If you go for a new domain entirely, then that’s where the potential resell value lies.
No one is going to be interested in purchasing a sub-domain (well they might but you wont get the same value).
I think you’d be hard pressed to sell a “directory” off your website as well ;-0
As for how the search engines actually see the 3 distinct options…
- A new domain is obviously seen as a completely new domain.
- A sub-domain is treated by Google as an entirely different domain (so this is the same as the above when we’re talking about building an entirely new channel on the website).
- A directory or folder off the primary domain is seen as an extension to the main website. As a result it’s going to be “seen” as the same website.
If you don’t care about the idea of potentially selling the new channel as a separate entity in the future, I would run with the latter. Simply create a directory off the primary domain. That way it’s going to become just as strong as the rest of the website and you’ll see results much faster.
Your new pages will be index faster. They will rank faster. They will receive the benefits of the existing “theme relevancy” of the primary website. I know you’re already doing well for “poultry” related content.
This all means you’ll get more traffic arriving from organic search engine rankings, and any respective increase in revenue, in the shortest time frame.

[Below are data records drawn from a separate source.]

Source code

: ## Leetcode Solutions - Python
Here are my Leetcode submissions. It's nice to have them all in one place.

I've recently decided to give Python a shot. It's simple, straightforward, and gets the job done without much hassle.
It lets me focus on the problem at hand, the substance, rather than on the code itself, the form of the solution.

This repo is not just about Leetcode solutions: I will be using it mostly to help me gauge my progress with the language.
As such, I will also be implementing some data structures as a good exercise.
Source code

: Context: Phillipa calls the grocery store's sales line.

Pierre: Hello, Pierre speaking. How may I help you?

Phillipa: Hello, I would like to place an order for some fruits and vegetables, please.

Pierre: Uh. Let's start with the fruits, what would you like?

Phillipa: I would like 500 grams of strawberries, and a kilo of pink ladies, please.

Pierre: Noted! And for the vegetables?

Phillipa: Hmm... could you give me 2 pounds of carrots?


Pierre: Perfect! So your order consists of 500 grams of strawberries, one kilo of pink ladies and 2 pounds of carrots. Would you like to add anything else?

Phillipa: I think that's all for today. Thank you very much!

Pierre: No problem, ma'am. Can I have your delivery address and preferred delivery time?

If potential resell as a separate entity is an option (and remember, you will still be adding value to the existing total asset if you simply go down the directory route) then I wouldn’t go for the sub-domain. You might as well build a new domain entirely because the SEO impacts (potential sandboxing) are the same.
You already mentioned that your new sub-domain classified section was indexed within a day – so, given what an authority your website is, there’s no reason why a totally new domain wouldn’t get the same result if you linked to it in the same fashion.
As far as sandboxing goes – really that’s about the content.
Content will be found and indexed quickly, and might receive high search engine rankings for a brief time – generally a couple of days – before it drops right back in ranking. It then takes some time for it to mature and spring back in the rankings.
This effect happens on all new content (and websites), but it seems more prominent in highly competitive niche industries (of which I wouldn’t consider you a part of).
So I wouldn’t be concerned about getting sandboxed at all. Worst case you won’t receive as much traffic as you’re going to receive after 3 months – but if you’re not into the instant gratification thing then there’s no issue.
Plus, given the existing volume of traffic your website currently receives (and how much can be redirected to a new domain) the new blog should receive excellent exposure during the early stages anyway.
Now having said all of that you also mentioned…
“A big part of the purpose of the blog is to link back to articles and to ‘introduce’ new articles on the main site.”
If that is the case, and if the blog has going to have very little unique content of its own – again I would go down the creating a new directory route as it will help to strengthen the primary website via the internal linking.
It might also not have as much “resell value” if you’re simply going to be using it to reference existing articles on the primary domain. Of course, that again depends on what you and your daughter envisage for the blog long term.
Anyway, hope this has given you a few things to think about and will help in making your final decision.


Thank you once again for a great answer – I suspect you’re a good chess player because you’re thinking a few moves ahead to the end-game.